Эти последние, по его мнению, выступая под знаменем постмодернизма, хотят отказаться от оставшегося незавершенным проекта современности, Просвещения. Ему поверить, так даже последние поборники Aufklârung, как Поппер и Адорно, сумели защитить этот проект лишь в частных сферах жизни: автор The Open Society в политике, автор Àstetische Théorie в искусстве. Юрген Хабермас — ты, конечно, уже узнал его в этом мыслителе — полагает, что современность потерпела крах потому, что допустила раскол жизненной целостности на независимые специальности, предоставленные узкой компетенции экспертов, в то время как конкретный индивид переживает результат — «десублимированный смысл», «деструктурированную форму» — не как раскрепощение, но в духе той беспредельной скуки, которую вот уже больше столетия назад описывал Бодлер.
По указанию Альбрехта Велмера, наш философ считает, что целебным средством от такого раздробления культуры и ее оторванности от жизни может быть лишь «изменение статуса эстетического опыта, когда он уже не перелагается прежде всего в суждения вкуса», но «используется для прояснения исторической ситуации жизни». Тогда этот опыт «вступает в языковую игру, которая уже не является игрой эстетической критики», он вторгается «в когнитивные толкования и нормативные ожидания и изменяет тот способ, каким все эти моменты соотносятся друг с другом». Короче, Хабермас требует от искусств и поставляемого ими опыта перебросить мост над бездной, разделяющей дискурсы познания, этики и политики, и проложить тем самым путь к некоему единству опыта.
Мой вопрос: о какого рода единстве мечтает Хабермас? Является ли целью проекта современности построение социокультурного единства, в лоне которого все элементы повседневной жизни и мышления найдут себе место, как в некотором органическом целом? Или же тот проход, который надлежит пробить между гетерогенными языковыми играми — играми знания, этики и политики, — относится к иному строю, чем они сами? И если так, то каким образом сумеет он реализовать их действительный синтез?

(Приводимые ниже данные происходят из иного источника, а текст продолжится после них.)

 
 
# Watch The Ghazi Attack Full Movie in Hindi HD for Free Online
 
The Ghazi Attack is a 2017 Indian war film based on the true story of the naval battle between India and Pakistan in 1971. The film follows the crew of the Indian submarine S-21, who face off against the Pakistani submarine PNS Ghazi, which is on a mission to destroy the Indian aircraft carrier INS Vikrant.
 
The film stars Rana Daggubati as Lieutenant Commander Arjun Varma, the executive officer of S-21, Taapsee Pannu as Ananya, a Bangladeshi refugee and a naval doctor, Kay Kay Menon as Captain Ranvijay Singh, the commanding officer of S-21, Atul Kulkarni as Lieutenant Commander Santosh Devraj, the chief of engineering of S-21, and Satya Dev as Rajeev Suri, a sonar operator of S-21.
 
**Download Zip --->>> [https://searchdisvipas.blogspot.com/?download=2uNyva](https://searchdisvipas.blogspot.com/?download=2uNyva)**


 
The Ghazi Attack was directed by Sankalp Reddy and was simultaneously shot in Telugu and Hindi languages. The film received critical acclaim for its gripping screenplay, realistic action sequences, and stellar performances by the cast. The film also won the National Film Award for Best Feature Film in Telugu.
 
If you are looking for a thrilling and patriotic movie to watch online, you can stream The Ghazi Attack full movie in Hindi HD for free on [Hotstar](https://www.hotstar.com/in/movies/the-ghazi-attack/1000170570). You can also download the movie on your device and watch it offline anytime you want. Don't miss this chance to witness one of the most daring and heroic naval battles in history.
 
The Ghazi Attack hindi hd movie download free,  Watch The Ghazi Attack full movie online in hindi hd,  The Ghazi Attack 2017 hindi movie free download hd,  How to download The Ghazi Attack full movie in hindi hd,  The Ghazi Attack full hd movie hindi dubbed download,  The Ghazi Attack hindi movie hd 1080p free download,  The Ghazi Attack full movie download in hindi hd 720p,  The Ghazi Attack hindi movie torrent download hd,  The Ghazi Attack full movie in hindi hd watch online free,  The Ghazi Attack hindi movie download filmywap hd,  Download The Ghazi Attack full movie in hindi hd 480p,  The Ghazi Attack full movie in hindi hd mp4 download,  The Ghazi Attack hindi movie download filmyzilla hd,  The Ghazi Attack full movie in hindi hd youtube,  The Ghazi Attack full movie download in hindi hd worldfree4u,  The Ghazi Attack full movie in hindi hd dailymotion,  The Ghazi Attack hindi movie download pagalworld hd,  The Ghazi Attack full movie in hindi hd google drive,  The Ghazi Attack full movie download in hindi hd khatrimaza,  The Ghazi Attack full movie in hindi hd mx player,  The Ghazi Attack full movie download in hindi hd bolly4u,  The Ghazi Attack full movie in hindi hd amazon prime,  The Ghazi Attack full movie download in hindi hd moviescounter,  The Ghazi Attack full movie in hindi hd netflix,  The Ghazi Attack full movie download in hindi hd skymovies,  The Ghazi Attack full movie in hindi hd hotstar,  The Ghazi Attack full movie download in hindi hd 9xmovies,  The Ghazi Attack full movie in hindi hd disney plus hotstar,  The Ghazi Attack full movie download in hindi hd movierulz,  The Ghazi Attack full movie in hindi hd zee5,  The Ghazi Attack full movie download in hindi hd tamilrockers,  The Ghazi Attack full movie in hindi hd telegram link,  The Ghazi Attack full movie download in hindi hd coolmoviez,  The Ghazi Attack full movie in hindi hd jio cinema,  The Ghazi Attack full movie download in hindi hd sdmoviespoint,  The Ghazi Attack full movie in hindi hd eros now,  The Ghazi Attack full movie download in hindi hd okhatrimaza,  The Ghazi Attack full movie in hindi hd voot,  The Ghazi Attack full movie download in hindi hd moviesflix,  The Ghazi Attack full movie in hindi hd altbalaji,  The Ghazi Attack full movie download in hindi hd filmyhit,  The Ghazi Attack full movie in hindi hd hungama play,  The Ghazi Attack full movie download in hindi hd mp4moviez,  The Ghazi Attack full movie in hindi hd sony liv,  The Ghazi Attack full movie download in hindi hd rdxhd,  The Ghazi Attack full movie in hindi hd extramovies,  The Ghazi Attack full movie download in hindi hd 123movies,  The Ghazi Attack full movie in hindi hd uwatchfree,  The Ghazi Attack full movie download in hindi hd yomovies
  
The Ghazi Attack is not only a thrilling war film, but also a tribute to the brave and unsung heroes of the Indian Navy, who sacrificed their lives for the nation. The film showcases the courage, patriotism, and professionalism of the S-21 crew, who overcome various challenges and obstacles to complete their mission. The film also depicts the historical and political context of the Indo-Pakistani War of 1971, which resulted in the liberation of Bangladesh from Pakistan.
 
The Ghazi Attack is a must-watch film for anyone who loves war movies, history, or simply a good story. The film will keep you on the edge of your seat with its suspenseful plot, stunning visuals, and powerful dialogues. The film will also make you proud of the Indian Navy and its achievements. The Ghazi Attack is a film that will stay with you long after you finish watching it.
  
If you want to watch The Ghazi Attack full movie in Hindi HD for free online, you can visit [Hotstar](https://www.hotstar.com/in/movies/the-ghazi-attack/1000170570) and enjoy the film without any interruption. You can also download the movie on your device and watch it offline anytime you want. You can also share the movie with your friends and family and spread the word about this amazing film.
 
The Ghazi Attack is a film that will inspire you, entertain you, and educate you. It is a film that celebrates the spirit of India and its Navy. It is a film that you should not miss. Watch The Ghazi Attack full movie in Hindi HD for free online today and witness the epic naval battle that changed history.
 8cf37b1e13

Первая гипотеза, навеянная гегелевским духом, не ставит под вопрос идею диалектически тотализующего опыта; вторая ближе по духу к «Критике способности суждения», однако, как и эта последняя, должна быть подвергнута жесткой перепроверке, которую постсовременность задает просвещенческому мышлению, идее унитарной цели истории и идее субъекта. Это именно та критика, начало которой положили не только Витгенштейн и Адорно, но и ряд других мыслителей, в том числе и французы, которые не удостоились чести быть прочитанными профессором Хабермасом, — что, по крайней мере, позволило им избежать занесения в черный список неоконсерваторов.
Реализм
Запросы, которые я привел вначале, не вполне равноценны. Они могут даже противоречить друг другу. Одни высказаны во имя постмодернизма, другие имеют в виду борьбу с ним. Не обязательно просить, чтобы нас обеспечили референтом (и объективной реальностью) и смыслом (и вероятной трансцендентностью), или адресатом (и публикой), или отправителем (и субъективной экспрессивностью), или коммуникационным консенсусом (и всеобщим кодом взаимопонимания, например в форме исторического дискурса). Но во всех этих многообразных приглашениях приостановить творческое экспериментаторство налицо один и тот же призыв к порядку, желание единства, идентичности, безопасности, общедоступности (в смысле Ôffentlichkeit и желания «найти публику»). Художников и писателей надлежит вернуть в лоно общества или же, если последнее оценивается как больное, по крайней мере возложить на них ответственность за его исцеление.
У этой всеобщей тенденции есть один безошибочный признак: для всех этих авторов нет задачи настоятельней, чем ликвидация наследия авангардов. Особенно торопится решить ее так называемый трансавангардизм. Ответы французским критикам от одного их итальянского коллеги не оставляют сомнений на этот счет. Переходя к смеси авангардов, художник или критик могут быть больше уверены в том, что их удастся уничтожить, чем если бы атаковали их открыто. Самый циничный эклектизм они могут выдать за достижение, которое преодолевает частичный, в принципе, характер прежних экспериментов. Открыто повернувшись к ним спиной, они бы выставили себя на посмешище неоакадемизму. В пору самоутверждения буржуазии в истории салоны и академии, конечно, могли выполнять очистительную функцию и раздавать награды за хорошее пластическое и литературное поведение под шапкой реализма. Но капитализм сам по себе имеет такую силу дереализации предметов обихода, ролей социальной жизни и институтов, что сегодня так называемые реалистические изображения могут воссоздавать реальность лишь в ностальгической или пародийной форме, давая повод скорее для страдания, чем удовлетворения. Классицизм, очевидно, попадает под запрет в мире, где реальность расшатана настолько, что дает материал уже не для опыта, но лишь для зондирования и экспериментирования.